This week's Quote of the Week was a bit of a tough choice. I first wanted to reward fellow Harvard grad Teresa Hsiao (a writer for Family Guy) for her anecdote about Harvard passed along in this article—"asymptotic strippers" is seriously the clubhouse leader for phrase of the year. Slow clap.
But it's not your Quote of the Week, and that's because of Stockton, California. If you don't know anything about Stockton, here's an enormous infographic to get you up to speed—if you just want the basics, it's a city in California that recently went bankrupt, making it the largest municipal bankruptcy in American history. Wanna know how it happened? Let's go to the mayor for a quick overview (original WSJ article can be found here).
This week's QUOTE OF THE WEEK
"We didn't have projections into the future what the costs might be. I learned that you don't make decisions without looking into the future."
- Ann Johnston, Mayor of Stockton, CA
Jesus, what is this, an Onion article? And yet, scoff as we might at the people of Stockton, the reality is that this kind of brutally short-sighted financial planning is far closer to the norm than the exception in our country.
For proof, check out this post from Mish Shedlock, which shows that CalPERS—the fund that manages pension benefits for more than 1.6 million California public employees—returned only 1% on its investments last year, despite operating with a (ridiculous) 7.5% return assumption. That assumption, incidentally, is the amount CalPERS needs to achieve on an annual basis in order to remain anywhere near solvent.
Lest you think one year of underperformance doesn't matter, this year's 1% return means that CalPERS will need to earn a 14.5% return next year just to get back to where it needs to be. And if it returns the same 1% again next year, which is entirely possible? Then it'll need a 21.8% return in year 3 to get its head back above water.

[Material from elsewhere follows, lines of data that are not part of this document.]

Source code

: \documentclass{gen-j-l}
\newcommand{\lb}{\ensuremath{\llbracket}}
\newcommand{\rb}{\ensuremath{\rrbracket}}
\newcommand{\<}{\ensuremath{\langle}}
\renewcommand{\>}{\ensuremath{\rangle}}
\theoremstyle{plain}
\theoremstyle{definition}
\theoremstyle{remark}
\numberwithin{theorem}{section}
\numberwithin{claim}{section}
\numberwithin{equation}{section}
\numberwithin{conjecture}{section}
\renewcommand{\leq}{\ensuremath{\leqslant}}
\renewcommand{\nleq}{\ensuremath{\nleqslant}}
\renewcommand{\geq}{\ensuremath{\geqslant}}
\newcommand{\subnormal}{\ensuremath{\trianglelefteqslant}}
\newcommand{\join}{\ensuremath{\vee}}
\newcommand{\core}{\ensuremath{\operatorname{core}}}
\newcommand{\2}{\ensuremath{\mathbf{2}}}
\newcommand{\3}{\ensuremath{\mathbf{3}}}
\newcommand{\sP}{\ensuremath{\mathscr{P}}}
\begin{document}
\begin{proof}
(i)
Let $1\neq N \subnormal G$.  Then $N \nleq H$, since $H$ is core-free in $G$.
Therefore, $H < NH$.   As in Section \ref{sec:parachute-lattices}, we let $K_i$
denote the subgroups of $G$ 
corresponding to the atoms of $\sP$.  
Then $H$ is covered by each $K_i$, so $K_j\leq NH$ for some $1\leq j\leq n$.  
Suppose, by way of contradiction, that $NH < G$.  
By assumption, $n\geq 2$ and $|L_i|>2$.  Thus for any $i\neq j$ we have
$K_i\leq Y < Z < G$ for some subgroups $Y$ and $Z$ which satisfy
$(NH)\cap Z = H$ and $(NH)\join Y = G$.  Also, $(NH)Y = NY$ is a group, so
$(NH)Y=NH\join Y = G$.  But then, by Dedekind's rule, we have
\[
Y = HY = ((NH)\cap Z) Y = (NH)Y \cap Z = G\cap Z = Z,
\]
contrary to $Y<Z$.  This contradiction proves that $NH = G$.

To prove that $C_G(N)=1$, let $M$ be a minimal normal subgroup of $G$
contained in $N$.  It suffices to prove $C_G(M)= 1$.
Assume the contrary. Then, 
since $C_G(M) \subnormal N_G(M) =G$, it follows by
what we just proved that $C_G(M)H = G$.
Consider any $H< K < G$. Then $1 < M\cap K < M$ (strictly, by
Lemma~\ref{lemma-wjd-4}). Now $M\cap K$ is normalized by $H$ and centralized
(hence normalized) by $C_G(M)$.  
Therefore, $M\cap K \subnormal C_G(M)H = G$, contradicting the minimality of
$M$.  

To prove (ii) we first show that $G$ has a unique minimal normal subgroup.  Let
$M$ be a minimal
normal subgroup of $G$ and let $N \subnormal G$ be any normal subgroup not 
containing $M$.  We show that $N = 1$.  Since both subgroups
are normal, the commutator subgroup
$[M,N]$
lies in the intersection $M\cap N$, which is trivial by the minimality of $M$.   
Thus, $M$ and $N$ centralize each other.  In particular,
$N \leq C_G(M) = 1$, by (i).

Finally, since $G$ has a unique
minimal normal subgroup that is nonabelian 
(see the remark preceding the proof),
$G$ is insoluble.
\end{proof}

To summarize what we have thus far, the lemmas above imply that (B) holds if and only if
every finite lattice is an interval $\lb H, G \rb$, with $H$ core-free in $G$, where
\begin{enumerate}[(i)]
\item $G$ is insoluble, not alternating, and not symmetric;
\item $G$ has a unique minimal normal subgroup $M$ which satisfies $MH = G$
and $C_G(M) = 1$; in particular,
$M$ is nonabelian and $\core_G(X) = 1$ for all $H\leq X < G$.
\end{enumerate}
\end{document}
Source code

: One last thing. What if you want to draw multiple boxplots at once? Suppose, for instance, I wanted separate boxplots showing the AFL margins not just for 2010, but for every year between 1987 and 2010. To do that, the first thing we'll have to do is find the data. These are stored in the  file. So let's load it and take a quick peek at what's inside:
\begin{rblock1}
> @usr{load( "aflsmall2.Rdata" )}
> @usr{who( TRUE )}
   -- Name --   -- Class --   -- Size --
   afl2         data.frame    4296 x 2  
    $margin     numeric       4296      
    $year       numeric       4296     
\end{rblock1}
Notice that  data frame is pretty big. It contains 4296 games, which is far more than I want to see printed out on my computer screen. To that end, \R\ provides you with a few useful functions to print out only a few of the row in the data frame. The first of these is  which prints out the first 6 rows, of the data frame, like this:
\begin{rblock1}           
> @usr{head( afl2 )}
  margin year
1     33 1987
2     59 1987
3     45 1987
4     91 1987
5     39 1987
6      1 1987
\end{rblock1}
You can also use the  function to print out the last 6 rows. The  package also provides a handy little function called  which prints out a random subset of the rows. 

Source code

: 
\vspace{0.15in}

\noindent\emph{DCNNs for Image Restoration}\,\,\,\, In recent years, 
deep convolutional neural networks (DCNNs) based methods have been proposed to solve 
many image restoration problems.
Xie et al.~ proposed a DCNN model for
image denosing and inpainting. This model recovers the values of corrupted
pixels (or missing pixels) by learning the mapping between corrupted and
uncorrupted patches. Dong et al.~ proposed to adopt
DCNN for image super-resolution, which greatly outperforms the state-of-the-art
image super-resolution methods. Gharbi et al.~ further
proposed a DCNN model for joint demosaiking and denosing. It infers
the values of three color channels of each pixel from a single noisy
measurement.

You see, the problem with this kind of pension math is that even a relatively small amount of underperformance (not even something as drastic as this year's 1% return) can have a significant impact on long-term solvency of the pension fund, if it persists for long enough. For example, if a fund with a 7.5% return assumption were to earn 5% per year over the next 5 years—which would honestly be a pretty solid performance, given prevailing interest rates—it would still need a 20.9% return in year 6 (or, alternatively, an equally long period of equivalent outperformance, which seems doubtful) in order to get back to even.
So when it comes to projecting the future, is projecting an unrealistically rosy future—like CalPERS is doing—really any different from not projecting the future at all like Stockton? I'd suggest not, and I'd also suggest that anyone who relies on CalPERS for their retirement plans should start looking elsewhere. Soon.